→ Material provided

* * *

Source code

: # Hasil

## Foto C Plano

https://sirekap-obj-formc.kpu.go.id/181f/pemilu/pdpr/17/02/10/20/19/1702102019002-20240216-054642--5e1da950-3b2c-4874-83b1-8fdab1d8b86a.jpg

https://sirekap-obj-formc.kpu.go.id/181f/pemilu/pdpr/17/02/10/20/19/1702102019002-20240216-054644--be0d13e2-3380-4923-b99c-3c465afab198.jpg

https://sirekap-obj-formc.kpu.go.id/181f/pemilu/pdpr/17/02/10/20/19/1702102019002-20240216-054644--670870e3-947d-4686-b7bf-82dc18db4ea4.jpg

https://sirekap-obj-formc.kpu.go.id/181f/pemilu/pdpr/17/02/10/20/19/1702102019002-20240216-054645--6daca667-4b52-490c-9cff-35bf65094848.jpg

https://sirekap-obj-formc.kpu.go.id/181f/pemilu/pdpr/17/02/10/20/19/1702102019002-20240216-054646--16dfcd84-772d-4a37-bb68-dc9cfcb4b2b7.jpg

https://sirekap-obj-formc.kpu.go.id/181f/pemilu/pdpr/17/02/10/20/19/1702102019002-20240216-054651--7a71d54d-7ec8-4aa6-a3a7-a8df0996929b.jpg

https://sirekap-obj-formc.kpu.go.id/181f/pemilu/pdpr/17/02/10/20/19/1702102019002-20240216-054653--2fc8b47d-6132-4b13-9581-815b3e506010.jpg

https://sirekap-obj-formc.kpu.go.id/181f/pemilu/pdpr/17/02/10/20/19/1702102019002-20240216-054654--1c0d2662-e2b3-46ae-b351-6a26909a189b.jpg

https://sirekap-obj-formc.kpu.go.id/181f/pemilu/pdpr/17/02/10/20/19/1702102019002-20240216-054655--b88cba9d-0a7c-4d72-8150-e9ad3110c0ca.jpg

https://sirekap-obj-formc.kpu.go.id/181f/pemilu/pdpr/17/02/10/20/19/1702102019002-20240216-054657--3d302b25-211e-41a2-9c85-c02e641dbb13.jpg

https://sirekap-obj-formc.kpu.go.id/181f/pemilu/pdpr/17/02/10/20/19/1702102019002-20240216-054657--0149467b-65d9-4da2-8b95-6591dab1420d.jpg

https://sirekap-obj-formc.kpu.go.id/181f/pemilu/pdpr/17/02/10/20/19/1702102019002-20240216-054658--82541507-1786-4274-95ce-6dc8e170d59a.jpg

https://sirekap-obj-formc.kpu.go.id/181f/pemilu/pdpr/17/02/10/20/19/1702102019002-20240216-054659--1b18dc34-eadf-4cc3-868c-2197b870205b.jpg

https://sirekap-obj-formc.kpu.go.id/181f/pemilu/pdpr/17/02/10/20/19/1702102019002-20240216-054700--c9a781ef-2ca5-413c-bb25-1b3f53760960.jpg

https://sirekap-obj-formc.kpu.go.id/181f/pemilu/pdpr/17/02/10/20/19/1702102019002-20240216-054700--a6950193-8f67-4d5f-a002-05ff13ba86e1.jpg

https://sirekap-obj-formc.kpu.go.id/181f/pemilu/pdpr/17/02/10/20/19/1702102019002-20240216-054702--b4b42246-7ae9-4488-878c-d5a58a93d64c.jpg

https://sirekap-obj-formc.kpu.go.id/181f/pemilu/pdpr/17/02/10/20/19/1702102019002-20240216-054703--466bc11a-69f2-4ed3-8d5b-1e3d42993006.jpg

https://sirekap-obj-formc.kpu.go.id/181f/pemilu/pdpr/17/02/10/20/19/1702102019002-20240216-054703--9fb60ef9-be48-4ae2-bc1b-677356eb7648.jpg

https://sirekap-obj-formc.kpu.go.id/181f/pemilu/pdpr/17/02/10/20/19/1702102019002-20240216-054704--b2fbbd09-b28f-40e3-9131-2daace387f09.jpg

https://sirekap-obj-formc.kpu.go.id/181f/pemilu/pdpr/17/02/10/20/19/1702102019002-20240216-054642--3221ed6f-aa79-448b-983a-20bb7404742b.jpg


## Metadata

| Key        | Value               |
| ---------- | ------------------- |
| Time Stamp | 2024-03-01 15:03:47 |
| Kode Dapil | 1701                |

* * *

→ About this exercise
Write down every line of the data exactly as it appears above.

→ Written solution
Source code

: # Hasil

## Foto C Plano

https://sirekap-obj-formc.kpu.go.id/181f/pemilu/pdpr/17/02/10/20/19/1702102019002-20240216-054642--5e1da950-3b2c-4874-83b1-8fdab1d8b86a.jpg

https://sirekap-obj-formc.kpu.go.id/181f/pemilu/pdpr/17/02/10/20/19/1702102019002-20240216-054644--be0d13e2-3380-4923-b99c-3c465afab198.jpg

https://sirekap-obj-formc.kpu.go.id/181f/pemilu/pdpr/17/02/10/20/19/1702102019002-20240216-054644--670870e3-947d-4686-b7bf-82dc18db4ea4.jpg

https://sirekap-obj-formc.kpu.go.id/181f/pemilu/pdpr/17/02/10/20/19/1702102019002-20240216-054645--6daca667-4b52-490c-9cff-35bf65094848.jpg

https://sirekap-obj-formc.kpu.go.id/181f/pemilu/pdpr/17/02/10/20/19/1702102019002-20240216-054646--16dfcd84-772d-4a37-bb68-dc9cfcb4b2b7.jpg

https://sirekap-obj-formc.kpu.go.id/181f/pemilu/pdpr/17/02/10/20/19/1702102019002-20240216-054651--7a71d54d-7ec8-4aa6-a3a7-a8df0996929b.jpg

https://sirekap-obj-formc.kpu.go.id/181f/pemilu/pdpr/17/02/10/20/19/1702102019002-20240216-054653--2fc8b47d-6132-4b13-9581-815b3e506010.jpg

https://sirekap-obj-formc.kpu.go.id/181f/pemilu/pdpr/17/02/10/20/19/1702102019002-20240216-054654--1c0d2662-e2b3-46ae-b351-6a26909a189b.jpg

https://sirekap-obj-formc.kpu.go.id/181f/pemilu/pdpr/17/02/10/20/19/1702102019002-20240216-054655--b88cba9d-0a7c-4d72-8150-e9ad3110c0ca.jpg

https://sirekap-obj-formc.kpu.go.id/181f/pemilu/pdpr/17/02/10/20/19/1702102019002-20240216-054657--3d302b25-211e-41a2-9c85-c02e641dbb13.jpg

https://sirekap-obj-formc.kpu.go.id/181f/pemilu/pdpr/17/02/10/20/19/1702102019002-20240216-054657--0149467b-65d9-4da2-8b95-6591dab1420d.jpg

https://sirekap-obj-formc.kpu.go.id/181f/pemilu/pdpr/17/02/10/20/19/1702102019002-20240216-054658--82541507-1786-4274-95ce-6dc8e170d59a.jpg

https://sirekap-obj-formc.kpu.go.id/181f/pemilu/pdpr/17/02/10/20/19/1702102019002-20240216-054659--1b18dc34-eadf-4cc3-868c-2197b870205b.jpg

https://sirekap-obj-formc.kpu.go.id/181f/pemilu/pdpr/17/02/10/20/19/1702102019002-20240216-054700--c9a781ef-2ca5-413c-bb25-1b3f53760960.jpg

https://sirekap-obj-formc.kpu.go.id/181f/pemilu/pdpr/17/02/10/20/19/1702102019002-20240216-054700--a6950193-8f67-4d5f-a002-05ff13ba86e1.jpg

https://sirekap-obj-formc.kpu.go.id/181f/pemilu/pdpr/17/02/10/20/19/1702102019002-20240216-054702--b4b42246-7ae9-4488-878c-d5a58a93d64c.jpg

https://sirekap-obj-formc.kpu.go.id/181f/pemilu/pdpr/17/02/10/20/19/1702102019002-20240216-054703--466bc11a-69f2-4ed3-8d5b-1e3d42993006.jpg

https://sirekap-obj-formc.kpu.go.id/181f/pemilu/pdpr/17/02/10/20/19/1702102019002-20240216-054703--9fb60ef9-be48-4ae2-bc1b-677356eb7648.jpg

https://sirekap-obj-formc.kpu.go.id/181f/pemilu/pdpr/17/02/10/20/19/1702102019002-20240216-054704--b2fbbd09-b28f-40e3-9131-2daace387f09.jpg

https://sirekap-obj-formc.kpu.go.id/181f/pemilu/pdpr/17/02/10/20/19/1702102019002-20240216-054642--3221ed6f-aa79-448b-983a-20bb7404742b.jpg


## Metadata

| Key        | Value               |
| ---------- | ------------------- |
| Time Stamp | 2024-03-01 15:03:47 |
| Kode Dapil | 1701                |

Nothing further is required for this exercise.